On Being Married to Angels and Demons

Being a godspouse has emerged from the exclusive domain of the illustrious Freya Aswynn and the rare elders in the pagan community that I have long studied to a rather common, if somewhat fringe, occurrence in the occult community.  I have befriended spouses of everyone from Naberius to Mannanan Mac Llyr to Apollo to nameless Entities that are everything from genderfluid to pan to asexual.

Spirit, like humanity, is all colors of the rainbow, and it would be silly to restrict divine sexuality and love to the heteronormative gender binary.  Erzulie Danto takes female wives, Freyr and Loki are likely to scoop up sweet men, and angels flip genders as often as the leaves change color.  Color me a divine liberal, but I would like to think being raised by celestial archangels, mischievous demons, and tricksters galore gave me a holistic view of the only thing that binds the universe together: love, and love alone.  There is light in the darkness, darkness in the light, and love is God, and love is the Gods, and love itself is Eternal.

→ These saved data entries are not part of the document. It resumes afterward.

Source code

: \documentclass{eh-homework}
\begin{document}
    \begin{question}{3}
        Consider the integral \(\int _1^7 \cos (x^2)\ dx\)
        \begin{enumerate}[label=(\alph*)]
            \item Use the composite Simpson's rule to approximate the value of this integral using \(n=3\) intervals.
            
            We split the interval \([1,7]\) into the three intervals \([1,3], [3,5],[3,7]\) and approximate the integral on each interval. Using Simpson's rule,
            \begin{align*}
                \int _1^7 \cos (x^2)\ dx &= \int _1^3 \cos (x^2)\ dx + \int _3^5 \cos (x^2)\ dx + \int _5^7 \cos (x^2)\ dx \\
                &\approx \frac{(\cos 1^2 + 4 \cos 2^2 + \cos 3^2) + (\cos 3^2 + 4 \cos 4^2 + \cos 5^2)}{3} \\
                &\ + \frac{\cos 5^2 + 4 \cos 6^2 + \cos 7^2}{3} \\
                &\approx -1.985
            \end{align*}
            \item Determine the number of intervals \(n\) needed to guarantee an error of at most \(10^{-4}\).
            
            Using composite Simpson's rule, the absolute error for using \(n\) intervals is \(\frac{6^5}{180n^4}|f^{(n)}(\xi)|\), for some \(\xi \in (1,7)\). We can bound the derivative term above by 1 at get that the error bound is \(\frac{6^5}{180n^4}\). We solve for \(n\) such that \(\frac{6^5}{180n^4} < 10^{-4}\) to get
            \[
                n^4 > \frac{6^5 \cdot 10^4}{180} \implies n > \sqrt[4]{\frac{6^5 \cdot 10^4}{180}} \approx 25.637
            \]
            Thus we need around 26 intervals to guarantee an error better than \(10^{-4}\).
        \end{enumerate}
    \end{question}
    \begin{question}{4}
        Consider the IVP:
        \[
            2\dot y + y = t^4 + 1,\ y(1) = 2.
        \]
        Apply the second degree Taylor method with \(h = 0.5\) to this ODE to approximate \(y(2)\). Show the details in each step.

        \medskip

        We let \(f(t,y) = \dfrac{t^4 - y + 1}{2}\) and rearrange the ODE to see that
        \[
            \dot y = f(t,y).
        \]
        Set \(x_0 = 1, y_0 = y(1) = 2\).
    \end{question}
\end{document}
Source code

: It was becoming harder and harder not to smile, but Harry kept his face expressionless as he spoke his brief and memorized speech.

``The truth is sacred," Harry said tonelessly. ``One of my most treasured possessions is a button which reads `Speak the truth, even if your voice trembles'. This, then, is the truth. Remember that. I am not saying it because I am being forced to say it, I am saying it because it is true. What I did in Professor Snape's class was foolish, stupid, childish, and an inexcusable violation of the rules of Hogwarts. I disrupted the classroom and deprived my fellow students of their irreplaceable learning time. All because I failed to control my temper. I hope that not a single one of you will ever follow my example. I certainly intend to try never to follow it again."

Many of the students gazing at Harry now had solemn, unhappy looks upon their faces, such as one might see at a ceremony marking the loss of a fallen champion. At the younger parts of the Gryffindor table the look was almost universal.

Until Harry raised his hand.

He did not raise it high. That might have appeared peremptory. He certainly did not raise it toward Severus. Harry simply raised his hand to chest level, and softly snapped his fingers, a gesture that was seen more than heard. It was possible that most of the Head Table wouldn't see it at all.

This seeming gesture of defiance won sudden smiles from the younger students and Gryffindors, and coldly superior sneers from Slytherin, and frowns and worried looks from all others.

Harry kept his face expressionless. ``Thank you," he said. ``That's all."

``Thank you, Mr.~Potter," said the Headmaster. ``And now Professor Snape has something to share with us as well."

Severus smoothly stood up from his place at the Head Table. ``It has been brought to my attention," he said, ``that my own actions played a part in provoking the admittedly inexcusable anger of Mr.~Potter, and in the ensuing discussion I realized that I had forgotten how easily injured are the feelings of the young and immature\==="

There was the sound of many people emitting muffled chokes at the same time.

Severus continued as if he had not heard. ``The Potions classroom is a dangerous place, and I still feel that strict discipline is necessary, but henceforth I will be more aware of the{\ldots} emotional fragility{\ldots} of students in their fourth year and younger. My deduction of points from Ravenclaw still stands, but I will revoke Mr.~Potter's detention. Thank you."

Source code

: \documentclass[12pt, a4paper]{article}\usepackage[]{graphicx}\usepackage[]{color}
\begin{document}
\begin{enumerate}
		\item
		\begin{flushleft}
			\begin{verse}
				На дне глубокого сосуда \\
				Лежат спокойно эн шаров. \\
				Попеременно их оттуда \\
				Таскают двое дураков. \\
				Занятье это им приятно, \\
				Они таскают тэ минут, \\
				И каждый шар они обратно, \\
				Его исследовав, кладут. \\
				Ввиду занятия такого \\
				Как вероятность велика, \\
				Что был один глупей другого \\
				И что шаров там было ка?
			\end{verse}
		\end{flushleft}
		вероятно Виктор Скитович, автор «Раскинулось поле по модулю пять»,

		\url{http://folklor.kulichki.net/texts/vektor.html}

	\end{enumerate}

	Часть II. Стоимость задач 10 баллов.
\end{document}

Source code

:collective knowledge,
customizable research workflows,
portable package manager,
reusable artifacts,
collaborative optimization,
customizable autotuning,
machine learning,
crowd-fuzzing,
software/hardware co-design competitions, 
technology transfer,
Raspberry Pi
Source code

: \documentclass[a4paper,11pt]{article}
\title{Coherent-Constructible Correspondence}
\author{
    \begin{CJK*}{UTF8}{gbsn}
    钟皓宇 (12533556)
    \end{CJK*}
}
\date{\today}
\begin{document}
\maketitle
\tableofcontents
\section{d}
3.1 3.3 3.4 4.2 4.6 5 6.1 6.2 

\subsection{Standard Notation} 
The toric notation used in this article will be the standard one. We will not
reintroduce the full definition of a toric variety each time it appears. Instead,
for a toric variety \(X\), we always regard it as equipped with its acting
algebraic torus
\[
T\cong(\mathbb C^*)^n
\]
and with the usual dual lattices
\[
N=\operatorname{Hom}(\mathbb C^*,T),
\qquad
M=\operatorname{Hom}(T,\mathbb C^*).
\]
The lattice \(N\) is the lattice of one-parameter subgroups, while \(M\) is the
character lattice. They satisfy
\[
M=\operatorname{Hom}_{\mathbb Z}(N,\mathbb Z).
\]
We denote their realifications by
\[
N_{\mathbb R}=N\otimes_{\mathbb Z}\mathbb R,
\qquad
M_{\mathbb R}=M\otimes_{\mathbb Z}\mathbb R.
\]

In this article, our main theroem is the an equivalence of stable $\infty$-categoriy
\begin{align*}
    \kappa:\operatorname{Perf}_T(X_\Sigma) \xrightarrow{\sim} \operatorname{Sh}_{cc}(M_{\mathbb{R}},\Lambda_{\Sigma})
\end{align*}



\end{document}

Loving an immortal comes in many forms: being their devotee, being their divine child, having them as a patron, being their priest or priestess, and even their husband or bride.  No domain of eternal love is above one another – in the Bhakti tradition of Hinduism, the devotee comes into ecstatic communion with their divine Love, Eternal Source, and Inner Soul.  Whether the gods exist in our collective unconscious, in my experience as transdimensional, ancient loving beings equivalent to a master race of aliens, or on lofty clouds in literal Asgard or Olympus doesn’t really matter.  What matters is that they love us, we love them, and the dance between Man and Muse has been happening since ancient hominids looked up at the stars and called them home.

I married Michael and Samael last Halloween, as a culmination of a harrowing but beautiful lifelong path to my inner polarities and exterior dreams and fears, and they are as much a part of my inner animuses and male Shaktis as they are tangible, real as dirt entities.  They have showed me the future, introduced me in the astral to obscure literature and film that upon waking turns out to be real, and above all have been my guides since I was 12.  Michael has saved my life countless times, and Samael has scared me into living, so thanks for that, I suppose.  In the end, the Ophites called Michael and Samael the double-faced serpent, good and evil, light and darkness, and one cannot exist without the other.  They are Divine Twins, perhaps the first beings before God separated into gods, the Left and Right Hand of Creation, and Satan, Iblis, or Lucifer and Michael, Mikhail, or just plain old Mickey represent the yetzer hara and yetzer hatov and eternal temptation to do what is easy versus the high road of what is right.  The Devil is a lawyer, the Prince of Heaven is a priest, both are warriors, and just lenses to understand matter and antimatter, order and entropy, and how to free the caged bird from her own self-imposed bindings.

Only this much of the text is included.